SA Bugzilla – Bug 7443
HTML_FONT_LOW_CONTRAST not being checked for td/tr/th if style attribute exists for these elements
Last modified: 2022-04-16 06:43:58 UTC
Created attachment 5453 [details] patch -p0 patch.txt Enclosed is a tiny patch to HTML.pm It is to accommodate changes in the HTML standard as it relates to inline style. Specifically, inline style was not being parsed because the only allowed attribute for td/tr/th were bgcolor. The standard allows for style. Without this, rules like the HTML_FONT_LOW_CONTRAST were not being checked. Saw some spam today getting around that check. Spam contained the following pattern but didn't trigger HTML_FONT_LOW_CONTRAST <table align="center" border="0" cellpadding="10" cellspacing="0" width="100%"> <tbody> <tr> <td align="center" style="font-size: 10.17px; font-family:Copperplate,'Copperplate Gothic Light',fantasy; background-color:#737373; color:#737373;">elected on just 777 votes from an electoral ... ... ... </tr> </tbody> </table>
Created attachment 5454 [details] patch -p0 < patch.txt First patch wasn't general enough... This works better with a few other cases.
Created attachment 5457 [details] patch -p0 < patch.txt Continuing and fixing problems related to colors and inheritance of color. Probably best to wait as we locate more problems. At this point, we have html_font_low_contrast working much better without the previous false positives that existed because of updates to the style standards. This will not be the last patch from what we have seen in the code.
Thanks, Jad. Incorporated the parts about handling inline style attributes in table and anchor tags. Committed to trunk and stable 3.4 branch. Sending SpamAssassin/HTML.pm Committed revision 1806019. Sending SpamAssassin/HTML.pm Committed revision 1806020. Ignoring whitespace changes, the remaining bits in attachment 5457 [details] need more polish first.
JDunphy, can you submit an ICLA https://bz.apache.org/SpamAssassin/show_bug.cgi?id=7443 so we can consider this code?
Cla received, thank you.
Sorry, was fixing his account. CLA received, thanks!
Pushing to 3.4.3. KB's comments, off bz agree with mine: These would be my current objections: - The (background)?-?color change is not correct, obvious intention was to make the hyphen optional, so /(bg-?)?c/ nested. If leaving out the hyphen is abuseable at all and some renderers do accept it. - The "protecting from word values" should be a non-issue. The immediately following regex test for $value does the same. - The code with the "# repetitive from above -- need to collapse logic" comment is self-explaining, why my comment was "needs polish". No argument what it does and why it is necessary in the report, either. - The code change of setting $new right after the comment that it's getting set below is icky. If correct at all, it misses to adjust the comments. In other words, still needs polish. Or an explanation...
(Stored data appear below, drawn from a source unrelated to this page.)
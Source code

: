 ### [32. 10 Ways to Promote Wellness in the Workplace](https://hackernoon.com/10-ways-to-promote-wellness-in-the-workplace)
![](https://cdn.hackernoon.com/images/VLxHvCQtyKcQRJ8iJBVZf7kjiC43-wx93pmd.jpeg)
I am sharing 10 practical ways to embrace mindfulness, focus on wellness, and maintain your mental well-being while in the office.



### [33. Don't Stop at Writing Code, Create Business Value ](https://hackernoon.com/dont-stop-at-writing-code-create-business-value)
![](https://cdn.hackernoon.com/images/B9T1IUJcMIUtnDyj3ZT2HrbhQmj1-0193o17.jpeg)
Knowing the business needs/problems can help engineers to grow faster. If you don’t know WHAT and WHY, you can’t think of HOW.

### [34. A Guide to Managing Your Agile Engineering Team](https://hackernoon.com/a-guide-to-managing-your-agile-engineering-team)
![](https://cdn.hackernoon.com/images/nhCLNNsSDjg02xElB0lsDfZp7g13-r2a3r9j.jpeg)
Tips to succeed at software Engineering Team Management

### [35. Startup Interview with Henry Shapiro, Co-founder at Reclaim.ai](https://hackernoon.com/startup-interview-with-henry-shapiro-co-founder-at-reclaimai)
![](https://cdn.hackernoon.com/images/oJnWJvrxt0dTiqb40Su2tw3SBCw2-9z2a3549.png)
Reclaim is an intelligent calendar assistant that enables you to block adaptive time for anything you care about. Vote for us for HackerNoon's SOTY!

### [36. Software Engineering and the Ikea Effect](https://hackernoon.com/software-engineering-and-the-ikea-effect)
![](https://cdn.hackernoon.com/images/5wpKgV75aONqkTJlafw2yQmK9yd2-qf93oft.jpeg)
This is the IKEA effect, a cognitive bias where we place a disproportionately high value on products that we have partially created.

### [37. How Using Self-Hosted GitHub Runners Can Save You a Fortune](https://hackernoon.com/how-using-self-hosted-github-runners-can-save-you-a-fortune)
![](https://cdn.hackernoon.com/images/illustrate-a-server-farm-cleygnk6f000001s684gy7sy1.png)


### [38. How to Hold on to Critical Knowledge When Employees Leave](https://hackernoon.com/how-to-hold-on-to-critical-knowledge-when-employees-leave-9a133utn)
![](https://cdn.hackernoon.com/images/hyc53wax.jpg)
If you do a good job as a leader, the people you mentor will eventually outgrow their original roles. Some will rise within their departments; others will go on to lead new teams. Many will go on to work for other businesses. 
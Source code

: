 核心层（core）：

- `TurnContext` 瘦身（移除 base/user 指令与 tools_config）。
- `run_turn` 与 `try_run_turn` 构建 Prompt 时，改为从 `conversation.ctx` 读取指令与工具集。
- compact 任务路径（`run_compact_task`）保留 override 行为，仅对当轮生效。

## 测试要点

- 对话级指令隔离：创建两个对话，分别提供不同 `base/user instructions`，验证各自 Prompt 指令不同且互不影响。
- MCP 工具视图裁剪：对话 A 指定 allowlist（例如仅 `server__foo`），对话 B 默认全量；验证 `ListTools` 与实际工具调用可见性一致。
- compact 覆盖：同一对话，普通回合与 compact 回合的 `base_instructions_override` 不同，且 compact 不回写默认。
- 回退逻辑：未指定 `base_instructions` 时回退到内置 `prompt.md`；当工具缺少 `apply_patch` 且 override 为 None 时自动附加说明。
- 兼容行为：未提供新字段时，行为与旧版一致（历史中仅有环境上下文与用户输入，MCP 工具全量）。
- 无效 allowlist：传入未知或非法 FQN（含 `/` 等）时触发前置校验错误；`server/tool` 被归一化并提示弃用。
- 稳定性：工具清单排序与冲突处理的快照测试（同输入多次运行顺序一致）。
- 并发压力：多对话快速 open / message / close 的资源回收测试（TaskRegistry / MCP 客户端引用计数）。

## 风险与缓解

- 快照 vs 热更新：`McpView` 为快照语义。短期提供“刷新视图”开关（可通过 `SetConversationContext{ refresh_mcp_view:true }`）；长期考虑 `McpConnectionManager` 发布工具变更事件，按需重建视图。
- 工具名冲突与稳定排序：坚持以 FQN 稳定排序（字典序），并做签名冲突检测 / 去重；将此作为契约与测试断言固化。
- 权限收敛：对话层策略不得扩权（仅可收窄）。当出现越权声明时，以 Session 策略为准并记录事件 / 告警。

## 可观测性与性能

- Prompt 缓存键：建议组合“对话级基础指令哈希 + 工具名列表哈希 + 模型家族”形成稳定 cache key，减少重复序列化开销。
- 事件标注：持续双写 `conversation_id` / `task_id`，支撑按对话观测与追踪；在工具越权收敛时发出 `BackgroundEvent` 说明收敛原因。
This code appears to be committed. Karsten, is it production ready for 3.4.3 release? Or does it need to be uncommitted and moved to 4.0.0? Moving back to 3.4.3 blocker.
(In reply to Kevin A. McGrail from comment #8) > This code appears to be committed. Karsten, is it production ready for > 3.4.3 release? Or does it need to be uncommitted and moved to 4.0.0? > > Moving back to 3.4.3 blocker. Only the simple part was committed and is already in 3.4.2 production, there's nothing to roll back. Only additional stuff to polish and commit as per your last comment.
THanks!
Postponing as rest of the unpolished bits are minor updates, should not delay 4.0.